During the immediate post-war era, the Italian-American composer Gian Carlo Menotti (1911- 2007) seemed like a great white hope for opera, an authentic and prolific successor to Puccini whose ‘accessible’ music could generate mass appeal. Amahl and the Night Visitors is his hugely successful pseudo-biblical parable aimed at children and designed for television; The Medium and The Consul are tautly effective melodramas on strong contemporary themes; the tear-jerking The Saint of Bleecker Street won a Pulitzer Prize.
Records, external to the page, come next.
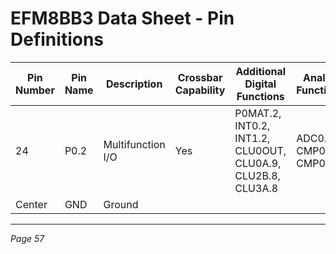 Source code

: # EFM8BB3 Data Sheet - Pin Definitions

| Pin Number | Pin Name | Description       | Crossbar Capability | Additional Digital Functions                      | Analog Functions       |
|------------|----------|-------------------|---------------------|-------------------------------------------------|------------------------|
| 24         | P0.2     | Multifunction I/O | Yes                 | P0MAT.2, INT0.2, INT1.2, CLU0OUT, CLU0A.9, CLU2B.8, CLU3A.8 | ADC0.1, CMP0P.1, CMP0N.1 |
| Center     | GND      | Ground            |                     |                                                 |                        |

---
*Page 57* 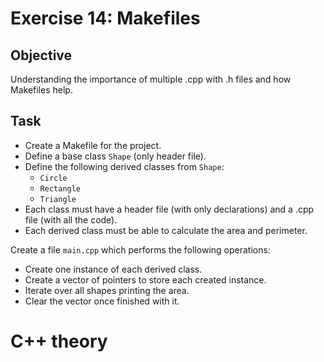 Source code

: # Exercise 14: Makefiles

## Objective

Understanding the importance of multiple .cpp with .h files and how Makefiles help.

## Task

- Create a Makefile for the project.
- Define a base class `Shape` (only header file).
- Define the following derived classes from `Shape`:
    - `Circle`
    - `Rectangle`
    - `Triangle`
- Each class must have a header file (with only declarations) and a .cpp file (with all the code).
- Each derived class must be able to calculate the area and perimeter.

Create a file `main.cpp` which performs the following operations:
- Create one instance of each derived class.
- Create a vector of pointers to store each created instance.
- Iterate over all shapes printing the area.
- Clear the vector once finished with it.

# C++ theory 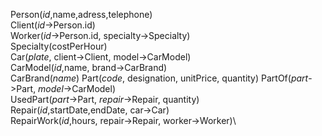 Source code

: Person(*id*,name,adress,telephone)\
Client(*id*->Person.id)\
Worker(*id*->Person.id, specialty->Specialty)\
Specialty(costPerHour)\
Car(*plate*, client->Client, model->CarModel)\
CarModel(*id*,name, brand->CarBrand)\
CarBrand(*name*)
Part(*code*, designation, unitPrice, quantity)
PartOf(*part*->Part, *model*->CarModel)\
UsedPart(*part*->Part, *repair*->Repair, quantity)\
Repair(*id*,startDate,endDate, car->Car)\
RepairWork(*id*,hours, repair->Repair, worker->Worker)\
These works enjoyed considerable popular success through the 1950s, since when their reputation has plummeted. Will they ever bounce back? Occasional recent revivals don’t suggest an imminent return to favour: Menotti wrote fluently and expressively for the voice and had a strong sense of theatre, but he broke no barriers and took no risks – for ears now accustomed to a wide variety of sonorities and harmonies, his style emerges as too safely tuneful, tonal and sentimental to have much lasting kick or arresting originality.

The Telephone exemplifies his lighter side. A whimsical 20-minute sketch, intended as a curtain-raiser to the darker The Medium – alongside which it enjoyed a run of over 200 performances on Broadway after it was first performed in 1947 – its premise is simple. In her Manhattan apartment, a flighty young woman named Lucy is so absorbed in calls to her friends on her old-world dring-dring landline that she fails to allow her exasperated suitor Ben the space to make his romantic proposal in person. In the end, he has to walk out and ring her up in order to pop the marriage question.

The subject-matter has a pendant in Poulenc’s marvellous 1958 setting of Cocteau’s tragic monologue La Voix Humaine, in which a desperate woman tries to keep her faithless lover on the line to stave off suicide, but Menotti’s perspective is only mildly satirical of our obsession with pointless chatter. The score, appropriately, is a dainty Mozartian pastiche, with some busily cheerful orchestral writing and passages of skittering coloratura for Lucy: it has no pretension to do anything but amuse.

For this diverting online film made by Scottish Opera in collaboration with this year’s ‘virtual’ Edinburgh International Festival, the director Daisy Evans has taken the fairly obvious path of updating the setting to the present day and focusing on the phenomenon of smartphones. She treats it with a nice light touch: this Lucy meets Ben not in her apartment, but the bar of Edinburgh’s King’s Theatre and her telephoning habit involves a lot of fidgety texting and Face Timing. 

Two of our finest younger singers give engaging performances in this romcom territory: soprano Soraya Mafi sings with crystalline clarity as Lucy and baritone Jonathan McGovern is warmly sympathetic as the patiently impatient Ben. From a studio, Stuart Stratford conducts Scottish Opera’s orchestra with verve, and the camerawork is fluent. The case for or against Menotti remains unproven and no withers are wrung, but The Telephone is hard to dislike.